Christophe Maire, CEO of txtr

Before meeting Christophe Maire at the NextBerlin conference I was hearing many good things about him.  As the CEO of txtr, I heard txtr was doing cool stuff, that Maire was full of good ideas and best of all that Maire could be counted on in the Berlin start-up community to help others and was working hard to make Berlin a great place to start companies.  Nice to have your reputation precede you in such a way, in such a town.

We talked about most of the big digital publishing issues of the day:

--Most important issues to solve in e-publishing: discovery and curation

-- Next big thing in reading digital books according to him:  It is essential to simplify the reading experience. (This is not a commonly held opinion, as many people are racing to embed more graphics, audio, video in ebooks.  I was glad to hear his contrarian view.)

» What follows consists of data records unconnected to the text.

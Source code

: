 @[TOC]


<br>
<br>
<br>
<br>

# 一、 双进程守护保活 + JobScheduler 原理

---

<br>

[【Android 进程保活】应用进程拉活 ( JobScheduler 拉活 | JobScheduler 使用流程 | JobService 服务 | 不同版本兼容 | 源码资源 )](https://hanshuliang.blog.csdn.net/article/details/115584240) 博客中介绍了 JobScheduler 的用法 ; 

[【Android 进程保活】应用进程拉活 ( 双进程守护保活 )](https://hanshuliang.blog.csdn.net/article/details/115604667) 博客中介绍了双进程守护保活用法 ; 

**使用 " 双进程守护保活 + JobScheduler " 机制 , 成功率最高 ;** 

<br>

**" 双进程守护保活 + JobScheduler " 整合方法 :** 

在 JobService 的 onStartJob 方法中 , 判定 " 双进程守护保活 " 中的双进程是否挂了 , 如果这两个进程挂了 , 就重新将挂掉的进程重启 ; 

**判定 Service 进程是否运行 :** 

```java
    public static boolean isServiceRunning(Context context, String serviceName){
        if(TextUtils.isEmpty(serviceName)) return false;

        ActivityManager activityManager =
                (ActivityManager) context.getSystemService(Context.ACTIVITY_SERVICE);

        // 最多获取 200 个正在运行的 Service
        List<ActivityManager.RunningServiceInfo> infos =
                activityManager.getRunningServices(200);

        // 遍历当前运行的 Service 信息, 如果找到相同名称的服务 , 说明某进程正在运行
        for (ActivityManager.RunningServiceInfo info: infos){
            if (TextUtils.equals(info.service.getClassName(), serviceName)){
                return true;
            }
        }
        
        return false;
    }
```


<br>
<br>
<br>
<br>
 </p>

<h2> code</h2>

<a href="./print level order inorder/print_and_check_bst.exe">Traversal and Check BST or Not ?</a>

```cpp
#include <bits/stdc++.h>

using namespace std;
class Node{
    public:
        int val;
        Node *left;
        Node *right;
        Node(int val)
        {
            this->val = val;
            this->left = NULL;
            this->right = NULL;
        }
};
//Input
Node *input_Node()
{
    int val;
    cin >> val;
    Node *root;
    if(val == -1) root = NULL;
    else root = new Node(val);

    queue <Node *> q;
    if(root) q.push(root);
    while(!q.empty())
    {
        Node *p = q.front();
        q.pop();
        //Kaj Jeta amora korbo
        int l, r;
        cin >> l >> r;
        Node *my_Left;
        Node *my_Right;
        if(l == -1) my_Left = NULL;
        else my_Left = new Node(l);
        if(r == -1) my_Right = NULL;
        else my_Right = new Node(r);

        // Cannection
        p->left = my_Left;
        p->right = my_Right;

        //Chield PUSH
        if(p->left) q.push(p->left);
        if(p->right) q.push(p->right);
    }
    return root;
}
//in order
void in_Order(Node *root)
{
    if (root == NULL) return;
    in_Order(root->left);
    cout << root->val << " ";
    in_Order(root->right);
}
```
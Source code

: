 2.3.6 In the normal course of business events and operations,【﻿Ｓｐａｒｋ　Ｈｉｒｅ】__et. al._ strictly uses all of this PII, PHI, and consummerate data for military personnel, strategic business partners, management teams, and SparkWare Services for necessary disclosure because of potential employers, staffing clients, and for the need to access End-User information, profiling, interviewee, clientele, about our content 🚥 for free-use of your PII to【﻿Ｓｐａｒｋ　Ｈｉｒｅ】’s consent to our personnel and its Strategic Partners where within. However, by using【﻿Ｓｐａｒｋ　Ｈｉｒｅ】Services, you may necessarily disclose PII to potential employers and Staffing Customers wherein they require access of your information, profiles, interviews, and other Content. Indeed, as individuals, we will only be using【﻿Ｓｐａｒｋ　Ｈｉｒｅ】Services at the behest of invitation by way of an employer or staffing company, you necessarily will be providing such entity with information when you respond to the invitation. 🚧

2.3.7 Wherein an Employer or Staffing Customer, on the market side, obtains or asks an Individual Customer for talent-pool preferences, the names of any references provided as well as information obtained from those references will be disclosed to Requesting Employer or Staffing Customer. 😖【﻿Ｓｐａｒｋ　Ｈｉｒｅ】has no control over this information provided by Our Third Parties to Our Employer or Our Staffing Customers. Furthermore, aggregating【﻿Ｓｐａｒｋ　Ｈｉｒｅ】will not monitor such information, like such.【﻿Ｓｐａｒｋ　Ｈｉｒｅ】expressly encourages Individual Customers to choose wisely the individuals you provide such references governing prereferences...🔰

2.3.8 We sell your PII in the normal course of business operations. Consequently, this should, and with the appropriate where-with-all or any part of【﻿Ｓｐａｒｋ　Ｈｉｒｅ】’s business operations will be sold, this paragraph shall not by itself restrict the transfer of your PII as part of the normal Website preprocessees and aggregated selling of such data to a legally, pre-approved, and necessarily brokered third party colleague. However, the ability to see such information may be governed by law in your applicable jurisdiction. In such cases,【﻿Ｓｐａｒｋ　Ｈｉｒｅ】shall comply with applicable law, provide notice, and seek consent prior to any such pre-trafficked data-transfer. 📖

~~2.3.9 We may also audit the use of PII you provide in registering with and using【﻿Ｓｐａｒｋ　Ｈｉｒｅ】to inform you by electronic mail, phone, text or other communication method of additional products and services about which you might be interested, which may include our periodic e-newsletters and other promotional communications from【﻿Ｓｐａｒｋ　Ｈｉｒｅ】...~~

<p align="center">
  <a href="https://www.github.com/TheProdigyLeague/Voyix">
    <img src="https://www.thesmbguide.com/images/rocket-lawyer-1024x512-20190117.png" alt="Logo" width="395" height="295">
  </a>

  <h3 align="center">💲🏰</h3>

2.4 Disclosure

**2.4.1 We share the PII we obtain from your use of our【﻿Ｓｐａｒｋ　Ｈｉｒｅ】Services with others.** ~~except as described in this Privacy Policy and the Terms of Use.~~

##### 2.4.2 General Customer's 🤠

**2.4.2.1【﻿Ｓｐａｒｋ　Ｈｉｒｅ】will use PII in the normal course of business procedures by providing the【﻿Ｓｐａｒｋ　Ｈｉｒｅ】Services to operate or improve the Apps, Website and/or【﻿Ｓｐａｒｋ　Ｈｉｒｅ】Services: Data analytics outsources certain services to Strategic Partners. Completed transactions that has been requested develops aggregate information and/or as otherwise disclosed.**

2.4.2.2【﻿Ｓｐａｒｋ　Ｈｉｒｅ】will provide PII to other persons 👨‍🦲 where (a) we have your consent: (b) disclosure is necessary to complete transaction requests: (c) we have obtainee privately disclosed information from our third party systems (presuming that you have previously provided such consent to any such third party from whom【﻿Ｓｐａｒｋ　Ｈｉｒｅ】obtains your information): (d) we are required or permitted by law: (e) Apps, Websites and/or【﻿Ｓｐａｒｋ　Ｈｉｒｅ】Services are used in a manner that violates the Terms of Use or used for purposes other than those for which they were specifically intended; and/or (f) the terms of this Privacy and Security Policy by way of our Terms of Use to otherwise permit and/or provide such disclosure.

--Is reading an immersive experience for young readers the way it is for older readers, who have adopted e-readers more aggressively than teens and 20's?  (See "Generations & Gadgets" infographic here.)  He couldn't say, but pointed me to interesting ventures like Machinima, where the words "machine" and "cinema" give you a clue to their gaming/editorial concept.  Machinima is targeted to that 18-35 male demographic, who seem to give their attention to gaming, YouTube and all things video, before reading.

--The big question:  We talked about digital textbooks and where that was headed.  Again, Maire said this will be very interesting to watch as it plays itself out.  Certainly, one advantage of digital textbooks is the ability to use small, light slices of texts, instead of having to drag around heavy, often out-of-date paper textbooks.  How tablets develop will be crucial to e-textbook adoption.